Acordei pouco antes das 7h. Vesti o robe de chambre, peguei o computador e fui para o jardim de inverno ler os jornais.
O dia estava bonito. Sol forte, mas com um vento frio. Silêncio. Quase nenhum carro nas ruas. A Nutella, nossa Shi-Tzu de quase cinco anos, me olha e diz:
– Vamos. Vou te levar para passear. Tenho que fazer os números 1 e 2. E acho que você precisa tomar um ar, pegar um pouco de sol e dar uma arejada. Essa quarentena está te deixando pálido.
Vesti uma calça de abrigo e um moletom e, em menos de cinco minutos, estava abrindo a porta da área de serviço.
– Não vai colocar a máscara? Outro dia vi o João falando na televisão que a partir de hoje tinha que sair sempre de máscara.
– Bem lembrado, Nutella. É que como quase não tenho saído nesses últimos 40 dias…
Mal chegamos e ela fez xixi. O dia realmente estava lindo. Procuramos caminhar no sol para evitar o vento. Moro em uma rua tranquila e arborizada, que a essa hora da manhã e, com o isolamento, fica ainda mais sossegada.
– Sei que você está gostando de ficar mais em casa comigo, cuidando de mim e me fazendo carinho, mas estou preocupada com você.
– Preocupada por quê? Está tudo bem.
– Estou te sentindo meio triste e angustiado. Sei que o momento é complicado, que a gente não sabe o que vai acontecer com o mundo. Talvez seja melhor você assistir menos a CNN e a Globo News. Não bastassem os problemas de saúde e da economia, ainda tem a política né?
– Pois é. Talvez você tenha razão mesmo. Preciso dar uma “desligada”. Ler mais livros nas horas vagas, jogar mais baralho, fazer palavras cruzadas. É que o que estamos passando é tudo muito novo.
– Peraí. O coronavírus pode ser um inimigo novo e desconhecido. Mas já os políticos…
– Melhor mudarmos de assunto, por favor.
Depois de uns dez minutos e de a Nutella fazer cocô, chegamos a uma avenida mais movimentada. Ela para, olha para os dois lados e me pergunta:
– Desculpa, mas tenho que voltar ao tema. Olha isso! Você não acha que tem muito carro na rua? Nem parece que a recomendação é para todo mundo que puder ficar em casa. Assim vai ser difícil controlar o vírus. Falo isso por vocês, porque esse tal corona não me afeta.

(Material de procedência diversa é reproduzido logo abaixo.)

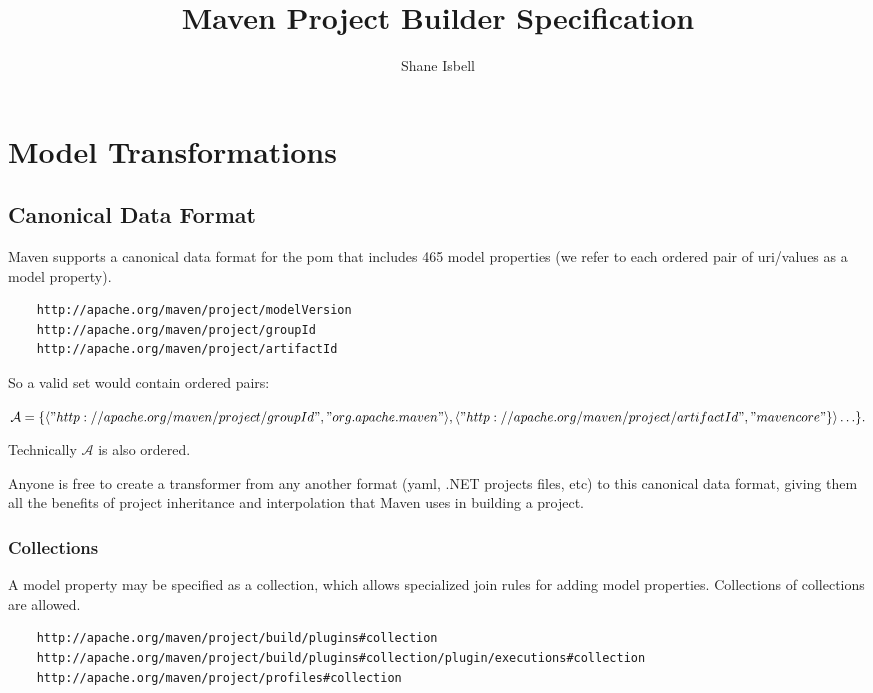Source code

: \documentclass[12pt]{amsart}
\title{Maven Project Builder Specification}
\author{Shane Isbell}
\begin{document}
\maketitle
\tableofcontents
\section{Model Transformations}
\subsection{Canonical Data Format}
Maven supports a canonical data format for the pom that includes 465 model properties (we refer to each ordered pair of uri/values as a model property). 

\begin{verbatim}
	http://apache.org/maven/project/modelVersion
	http://apache.org/maven/project/groupId
	http://apache.org/maven/project/artifactId
\end{verbatim}

So a valid set would contain ordered pairs:

\begin{math}
	\mathcal{A}= \{\langle "http://apache.org/maven/project/groupId", "org.apache.maven"\rangle,   
	\langle "http://apache.org/maven/project/artifactId", "mavencore"\}\rangle \ldots\}.
\end{math}

Technically \begin{math}\mathcal{A}\end{math} is also ordered.

Anyone is free to create a transformer from any another format (yaml, .NET projects files, etc) to this canonical data format, giving them all the benefits of project inheritance and interpolation that Maven uses in building a project.

\subsubsection{Collections}
A model property may  be specified as a collection, which allows specialized join rules for adding model properties. Collections of collections are allowed.
\begin{verbatim}
	http://apache.org/maven/project/build/plugins#collection
	http://apache.org/maven/project/build/plugins#collection/plugin/executions#collection
	http://apache.org/maven/project/profiles#collection
\end{verbatim}
  
\end{document}
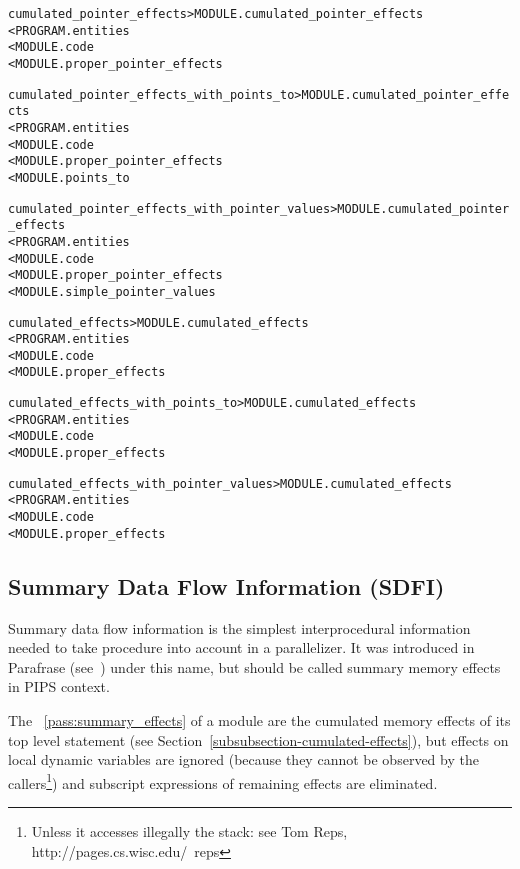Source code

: \documentclass[a4paper]{report}
\newenvironment{PipsMake}{\begin{alltt}}{\end{alltt}}
\newcommand{\PipsPassRef}[1]{\texttt{\detokenize{#1}}~\ref{pass:#1}}
\newenvironment{PipsPass}[1]{\label{pass:#1}}{}
\begin{document}
\begin{PipsMake}
cumulated_pointer_effects   > MODULE.cumulated_pointer_effects
        < PROGRAM.entities
        < MODULE.code
        < MODULE.proper_pointer_effects
\end{PipsMake}

\begin{PipsMake}
cumulated_pointer_effects_with_points_to > MODULE.cumulated_pointer_effects
        < PROGRAM.entities
        < MODULE.code
        < MODULE.proper_pointer_effects
        < MODULE.points_to
\end{PipsMake}

\begin{PipsMake}
cumulated_pointer_effects_with_pointer_values > MODULE.cumulated_pointer_effects
        < PROGRAM.entities
        < MODULE.code
        < MODULE.proper_pointer_effects
        < MODULE.simple_pointer_values
\end{PipsMake}

\begin{PipsMake}
cumulated_effects            > MODULE.cumulated_effects
        < PROGRAM.entities
        < MODULE.code
        < MODULE.proper_effects
\end{PipsMake}

\begin{PipsMake}
cumulated_effects_with_points_to        > MODULE.cumulated_effects
        < PROGRAM.entities
        < MODULE.code
        < MODULE.proper_effects
\end{PipsMake}

\begin{PipsMake}
cumulated_effects_with_pointer_values   > MODULE.cumulated_effects
        < PROGRAM.entities
        < MODULE.code
        < MODULE.proper_effects
\end{PipsMake}

\subsection{Summary Data Flow Information (SDFI)}
\label{subsubection-summary-data-flow-information}

Summary data flow information is the simplest interprocedural
information needed to take procedure into account in a
parallelizer. It was introduced in Parafrase (see~\cite{LY88c}) under
this name, but should be called summary memory effects in PIPS context.

\begin{PipsPass}{summary_effects}
The \PipsPassRef{summary_effects} of a module are the cumulated memory
effects of its
top level statement (see Section~\ref{subsubsection-cumulated-effects}), but effects on local dynamic variables are
ignored (because they cannot be observed by the callers\footnote{Unless
it accesses illegally the stack: see Tom Reps,
http://pages.cs.wisc.edu/~reps}) and subscript expressions of remaining
effects are eliminated.
\end{PipsPass}
\end{document}
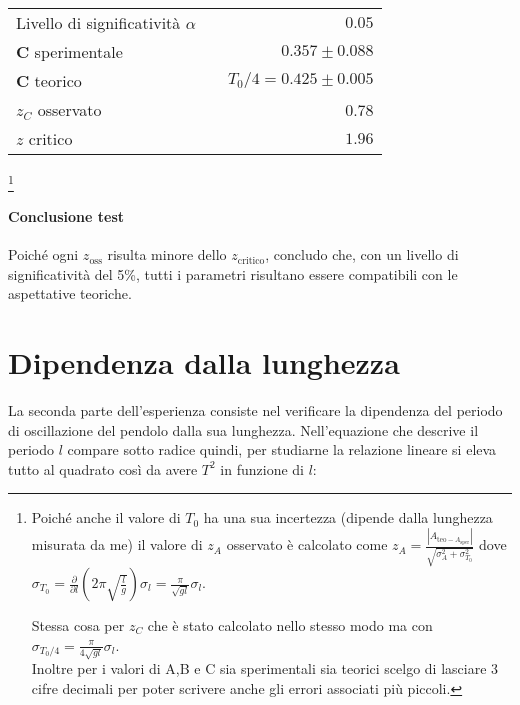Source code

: \documentclass{article}
\begin{document}
	\begin{table}[H]
		\centering
		\begin{tabular}{lr} 
			Livello di significatività $\alpha$		&$\quad 0.05$  \\
			\textbf{C} sperimentale             	& $\quad0.357 \pm 0.088$     \\
			\textbf{C} teorico					&  $\quad T_0/4 = 0.425 \pm 0.005$\\
			$z_{C}$ osservato					& 0.78 \\ 
			$z$ critico     	& $\quad 1.96$
		\end{tabular}
	\end{table}
	\footnote{Poiché anche il valore di $T_0$ ha una sua incertezza (dipende dalla lunghezza misurata da me) il valore di $z_A$ osservato è calcolato come $z_A = \frac{|A_{\text{teo} - A_{\text{sper}}}|}{\sqrt{\sigma_A^2 + \sigma_{T_0}^2}}$ dove $\sigma_{T_0} = \frac{\partial}{\partial l}\left(2\pi\sqrt{\frac{l}{g}}\right)\sigma_l =  \frac{\pi}{\sqrt{gl}} \sigma_l $. 
	
	Stessa cosa per $z_C$ che è stato calcolato nello stesso modo ma con $\sigma_{T_0/4} = \frac{\pi}{4\sqrt{gl}} \sigma_l$. \\
	
	\noindent
	Inoltre per i valori di A,B e C sia sperimentali sia teorici scelgo di lasciare 3 cifre decimali per poter scrivere anche gli errori associati più piccoli.}
	\vspace{0.7cm}
	
	\paragraph{Conclusione test}
	Poiché ogni $z_\text{oss}$ risulta minore dello $z_\text{critico}$,  concludo che, con un livello di significatività del 5\%, tutti i parametri risultano essere compatibili con le aspettative teoriche.
	
	
	\newpage
	\section{Dipendenza dalla lunghezza}
	La seconda parte dell'esperienza consiste nel verificare la dipendenza del periodo di oscillazione del pendolo dalla sua lunghezza. Nell'equazione che descrive il periodo $l$ compare sotto radice quindi, per studiarne la relazione lineare si eleva tutto al quadrato così da avere $T^2$ in funzione di $l$:
	
\end{document}
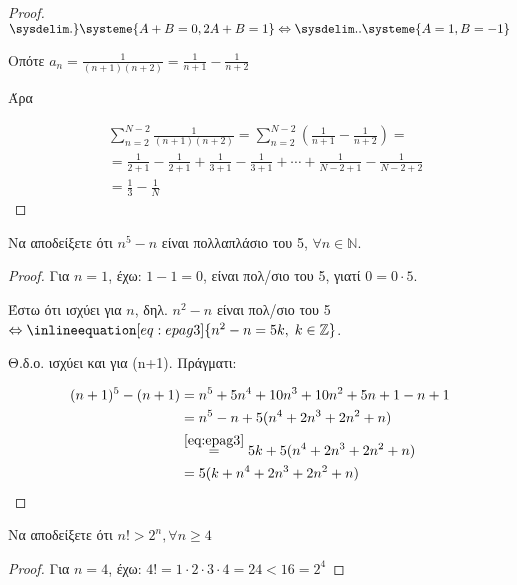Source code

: \begin{multicols}{2}
\begin{enumerate}
\begin{proof}
    $  \sysdelim.\}\systeme{A+B=0,2A+B=1} \Leftrightarrow \sysdelim..
    \systeme{A=1,B=-1} $

    Οπότε $ a_{n} = \frac{1}{(n+1)(n+2)} = \frac{1}{n+1} - \frac{1}{n+2} $
    
    Άρα 
    
    \begin{align*}
        &\sum_{n=2}^{N-2} \frac{1}{(n+1)(n+2)} 
        = \sum_{n=2}^{N-2} (\frac{1}{n+1} - \frac{1}{n+2}) = \\
        &= \frac{1}{2+1} - \frac{1}{2+1} + \frac{1}{3+1} - \frac{1}{3+1} +\cdots +
        \frac{1}{N-2+1} - \frac{1}{N-2+2} \\
        &= \frac{1}{3} - \frac{1}{N} 
    \end{align*}
        \end{proof}

    \item \textcolor{Col1}{Να αποδείξετε ότι $ n^{5} - n $ είναι 
            πολλαπλάσιο του 5, $ \forall n \in \mathbb{N} $.}

        \begin{proof}
            Για $ n=1 $, έχω: $ 1-1=0 $, είναι πολ/σιο του 5, γιατί $0=0\cdot 5$.

            Έστω ότι ισχύει για $n$, δηλ. $n^{2}-n $ 
                είναι πολ/σιο του 5 $
                \Leftrightarrow \inlineequation[eq:epag3]{n^{2}-n=5k, 
                \; k \in \mathbb{Z}} $.

            Θ.δ.ο. ισχύει και για (n+1). Πράγματι:

            \begin{align*}
                (n+1)^{5}-(n+1) &= n^{5}+5n^{4}+10n^{3}+10n^{2}+5n+1-n+1 \\
                                &=n^{5}-n+5(n^{4}+2n^{3}+2n^{2}+n) \\
                                &\overset{\eqref{eq:epag3}}{=} 5k 
                                + 5(n^{4}+2n^{3}+2n^{2}+n) \\ 
                                &= 5(k + n^{4}+2n^{3}+2n^{2}+n)
            \end{align*}
        \end{proof}

\newpage

    \item \textcolor{Col1}{Να αποδείξετε ότι $ n! > 2^{n}, \forall n \geq 
        4 $}

        \begin{proof}
        \item {}
            Για $ n=4 $, έχω: $ 4! = 1\cdot 2 \cdot 3 \cdot 4 = 24 < 16 = 2^{4} $


\end{proof}
\end{enumerate}
\end{multicols}

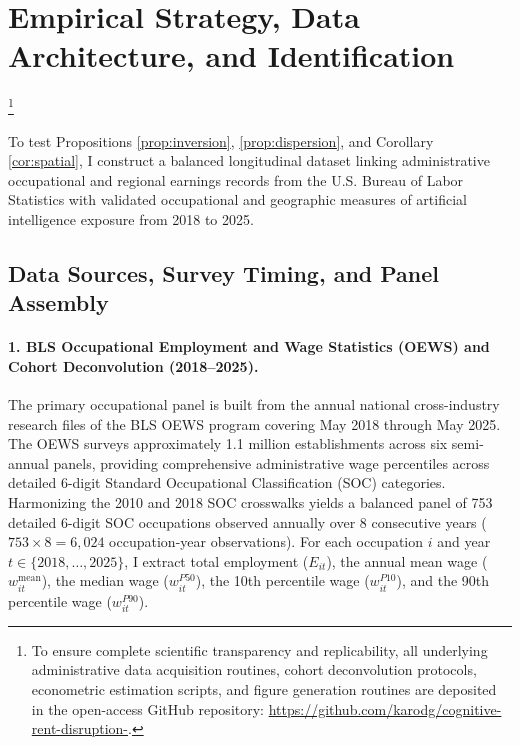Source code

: \documentclass[12pt]{article}
\begin{document}
\section{Empirical Strategy, Data Architecture, and Identification}\footnote{To ensure complete scientific transparency and replicability, all underlying administrative data acquisition routines, cohort deconvolution protocols, econometric estimation scripts, and figure generation routines are deposited in the open-access GitHub repository: \url{https://github.com/karodg/cognitive-rent-disruption-}.}
\label{sec:data}

To test Propositions \ref{prop:inversion}, \ref{prop:dispersion}, and Corollary \ref{cor:spatial}, I construct a balanced longitudinal dataset linking administrative occupational and regional earnings records from the U.S. Bureau of Labor Statistics with validated occupational and geographic measures of artificial intelligence exposure from 2018 to 2025.

\subsection{Data Sources, Survey Timing, and Panel Assembly}

\paragraph{1. BLS Occupational Employment and Wage Statistics (OEWS) and Cohort Deconvolution (2018--2025).}
The primary occupational panel is built from the annual national cross-industry research files of the BLS OEWS program covering May 2018 through May 2025. The OEWS surveys approximately 1.1 million establishments across six semi-annual panels, providing comprehensive administrative wage percentiles across detailed 6-digit Standard Occupational Classification (SOC) categories. Harmonizing the 2010 and 2018 SOC crosswalks yields a balanced panel of 753 detailed 6-digit SOC occupations observed annually over 8 consecutive years ($753 \times 8 = 6,024$ occupation-year observations). For each occupation $i$ and year $t \in \{2018, \dots, 2025\}$, I extract total employment ($E_{it}$), the annual mean wage ($w_{it}^{\text{mean}}$), the median wage ($w_{it}^{P50}$), the 10th percentile wage ($w_{it}^{P10}$), and the 90th percentile wage ($w_{it}^{P90}$).
\end{document}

– Você tem razão, Nuttelinha. Parece um dia normal.
– Sabe, não entendo vocês humanos. Será que não viram o que aconteceu na Europa e nos Estados Unidos? Por que não ouvem os médicos e a ciência e insistem em sair de casa? No início da quarentena vocês estavam indo bem, mas agora largaram mão? E ainda tem gente que faz barulho para a vida voltar ao normal o quanto antes. Por favor, me explica isso.
– Quando me convidou para passear disse que eu precisava arejar a cabeça. Agora que estamos aqui você só fala nisso.
– Tem razão. Me perdoa. Vamos falar de você. Está sentindo falta dos amigos e de ir para o trabalho, né? Do futebol na TV, da ginástica e de suas corridas.
– Ah isso estou sim, Nutella. Essa parte está complicada. Ficar trabalhando em casa e não fazer exercícios está me fazendo muito mal.
– Bom, e do jeito que você anda comendo e tomando cerveja…
– Chega. Acabou o passeio. E, se for para me falar essas coisas, não me convide mais.